TASK TO COMPLETE — Among the entries below, find every line that has "prompt" and pull it out.

DATASET CONTENT —
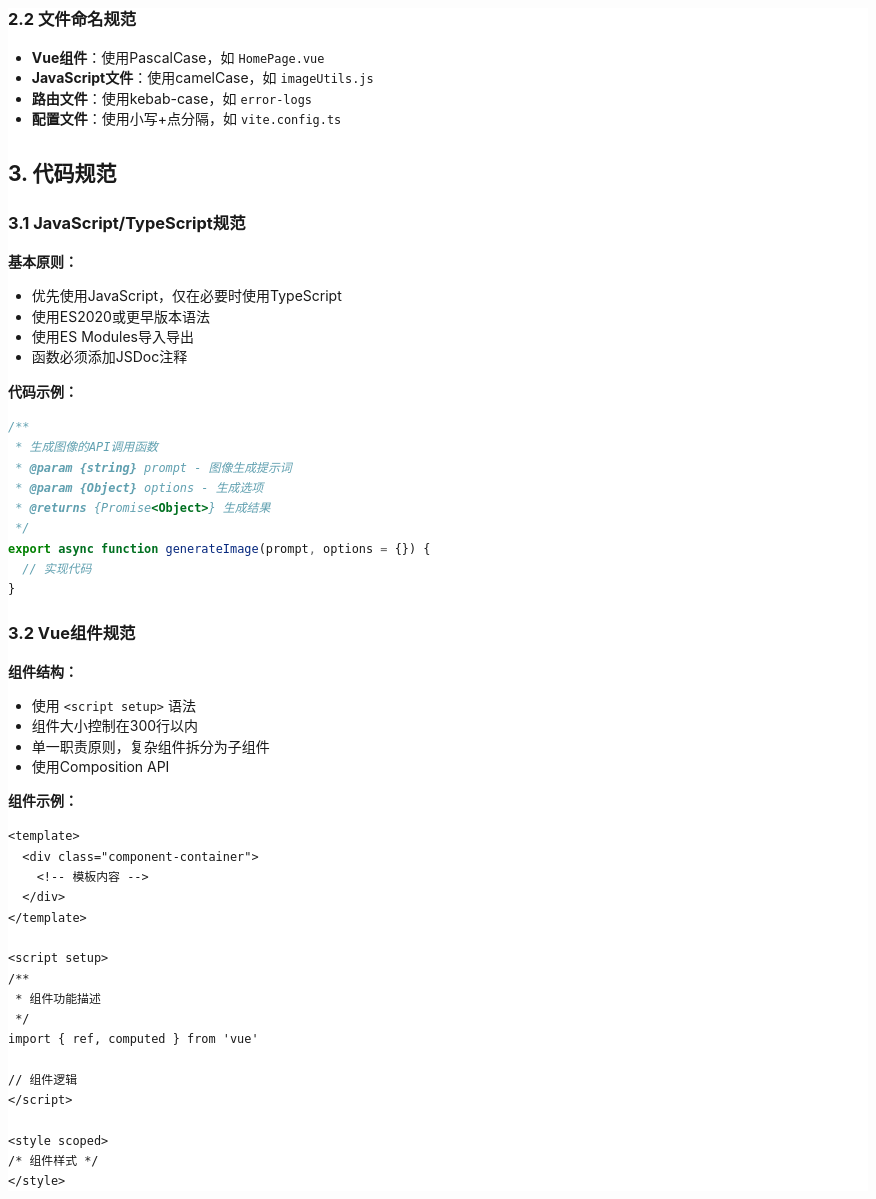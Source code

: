 ### 2.2 文件命名规范

- **Vue组件**：使用PascalCase，如 `HomePage.vue`
- **JavaScript文件**：使用camelCase，如 `imageUtils.js`
- **路由文件**：使用kebab-case，如 `error-logs`
- **配置文件**：使用小写+点分隔，如 `vite.config.ts`

## 3. 代码规范

### 3.1 JavaScript/TypeScript规范

**基本原则：**
- 优先使用JavaScript，仅在必要时使用TypeScript
- 使用ES2020或更早版本语法
- 使用ES Modules导入导出
- 函数必须添加JSDoc注释

**代码示例：**
```javascript
/**
 * 生成图像的API调用函数
 * @param {string} prompt - 图像生成提示词
 * @param {Object} options - 生成选项
 * @returns {Promise<Object>} 生成结果
 */
export async function generateImage(prompt, options = {}) {
  // 实现代码
}
```

### 3.2 Vue组件规范

**组件结构：**
- 使用 `<script setup>` 语法
- 组件大小控制在300行以内
- 单一职责原则，复杂组件拆分为子组件
- 使用Composition API

**组件示例：**
```vue
<template>
  <div class="component-container">
    <!-- 模板内容 -->
  </div>
</template>

<script setup>
/**
 * 组件功能描述
 */
import { ref, computed } from 'vue'

// 组件逻辑
</script>

<style scoped>
/* 组件样式 */
</style>
```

SOLVED EXERCISE —
 * @param {string} prompt - 图像生成提示词
export async function generateImage(prompt, options = {}) {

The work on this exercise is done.